Outstanding Dodd-Frank Executive Compensation Rules. A Democratic-led Commission may be more likely to adopt the clawback and pay-versus-performance rules that were mandated by the Dodd-Frank Act. A divided Commission under Chairman Mary Jo White released proposals for both rules in 2015 that have been on the SEC’s agenda for the last five years.
Employee Rights. The DOL under Biden will likely prioritize health and safety as the pandemic shows no signs of abating, although its first areas of focus could take multiple directions. A couple of potential areas of focus are likely to include: an Occupational Safety and Health Administration emergency temporary standard on infectious diseases; enhanced paid leave protections; equal pay legislation; and a rethinking of the DOC’s recent proposed rule that arguably makes it easier for employers to avoid independent contractor misclassification suits under the FLSA.
Executive Branch Changes. Political appointees at the Treasury Department and the Internal Revenue Service will be replaced, resulting in likely changes in the focus and content of tax regulations, enforcement activities, and the U.S.’s international tax efforts (e.g., treaties and OECD-led digital economy tax).
Congressional (lack of) Change. Significant tax law changes require legislation and so depend on who will control the Senate. Two run-off elections in Georgia in early January will be decisive. If Republicans control the Senate, significant tax law changes are unlikely including Biden proposals to increase tax rates and change (once again) the treatment of foreign business income and Republican favorites that the Democrats and the new President do not support such as indexing capital gains to inflation or expanding Opportunity Zone rules.

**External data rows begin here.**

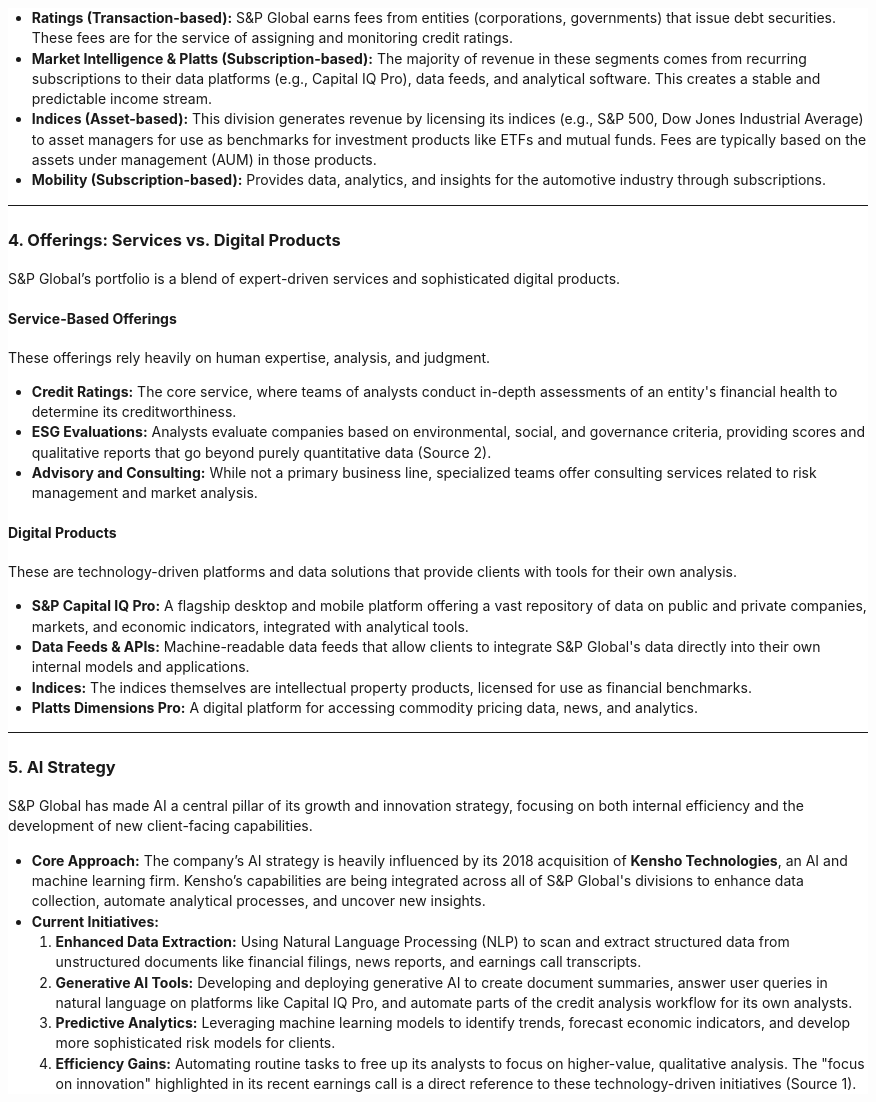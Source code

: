 *   **Ratings (Transaction-based):** S&P Global earns fees from entities (corporations, governments) that issue debt securities. These fees are for the service of assigning and monitoring credit ratings.
*   **Market Intelligence & Platts (Subscription-based):** The majority of revenue in these segments comes from recurring subscriptions to their data platforms (e.g., Capital IQ Pro), data feeds, and analytical software. This creates a stable and predictable income stream.
*   **Indices (Asset-based):** This division generates revenue by licensing its indices (e.g., S&P 500, Dow Jones Industrial Average) to asset managers for use as benchmarks for investment products like ETFs and mutual funds. Fees are typically based on the assets under management (AUM) in those products.
*   **Mobility (Subscription-based):** Provides data, analytics, and insights for the automotive industry through subscriptions.

---

### **4. Offerings: Services vs. Digital Products**

S&P Global’s portfolio is a blend of expert-driven services and sophisticated digital products.

#### **Service-Based Offerings**
These offerings rely heavily on human expertise, analysis, and judgment.
*   **Credit Ratings:** The core service, where teams of analysts conduct in-depth assessments of an entity's financial health to determine its creditworthiness.
*   **ESG Evaluations:** Analysts evaluate companies based on environmental, social, and governance criteria, providing scores and qualitative reports that go beyond purely quantitative data (Source 2).
*   **Advisory and Consulting:** While not a primary business line, specialized teams offer consulting services related to risk management and market analysis.

#### **Digital Products**
These are technology-driven platforms and data solutions that provide clients with tools for their own analysis.
*   **S&P Capital IQ Pro:** A flagship desktop and mobile platform offering a vast repository of data on public and private companies, markets, and economic indicators, integrated with analytical tools.
*   **Data Feeds & APIs:** Machine-readable data feeds that allow clients to integrate S&P Global's data directly into their own internal models and applications.
*   **Indices:** The indices themselves are intellectual property products, licensed for use as financial benchmarks.
*   **Platts Dimensions Pro:** A digital platform for accessing commodity pricing data, news, and analytics.

---

### **5. AI Strategy**

S&P Global has made AI a central pillar of its growth and innovation strategy, focusing on both internal efficiency and the development of new client-facing capabilities.

*   **Core Approach:** The company’s AI strategy is heavily influenced by its 2018 acquisition of **Kensho Technologies**, an AI and machine learning firm. Kensho’s capabilities are being integrated across all of S&P Global's divisions to enhance data collection, automate analytical processes, and uncover new insights.
*   **Current Initiatives:**
    1.  **Enhanced Data Extraction:** Using Natural Language Processing (NLP) to scan and extract structured data from unstructured documents like financial filings, news reports, and earnings call transcripts.
    2.  **Generative AI Tools:** Developing and deploying generative AI to create document summaries, answer user queries in natural language on platforms like Capital IQ Pro, and automate parts of the credit analysis workflow for its own analysts.
    3.  **Predictive Analytics:** Leveraging machine learning models to identify trends, forecast economic indicators, and develop more sophisticated risk models for clients.
    4.  **Efficiency Gains:** Automating routine tasks to free up its analysts to focus on higher-value, qualitative analysis. The "focus on innovation" highlighted in its recent earnings call is a direct reference to these technology-driven initiatives (Source 1).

But, if Democrats Gain Control of Congress. A flip in the Senate would make it more likely that there would be significant tax legislation, potentially retroactive to January 1, 2021. Taxpayers may consider the benefit of executing gain-generating transactions in 2020, or deferring tax-deductible expenses to 2021, but given current uncertainty probably only to the extent such transactions were already going to occur. Many taxpayers understandably will be reluctant to incur significant current costs in the hope of realizing uncertain future benefits. Strategies may be available in limited circumstances to effect transactions in 2020 and determine their tax treatment in a later year. Accelerating planned gifts into 2020 might make sense for those worrying about a reduction in the gift tax exemption.
Sunsets and Adjustments. Under the TCJA, a number of provisions are scheduled to sunset or adjust to cost taxpayers more. With a lot of tax at stake (e.g., expensing tangible business investment, limits on deductions of business interest, and higher GILTI and BEAT rates), it will be more likely the sunsets and adjustments will go into effect with a divided government that stops the Biden administration from implementing more sweeping changes.
Impact of COVID-19 Stimulus. COVID-related revenue raisers may be necessary and may target specific taxpayers (and have significant consequences). We are likely to see state and local tax changes to address deficits.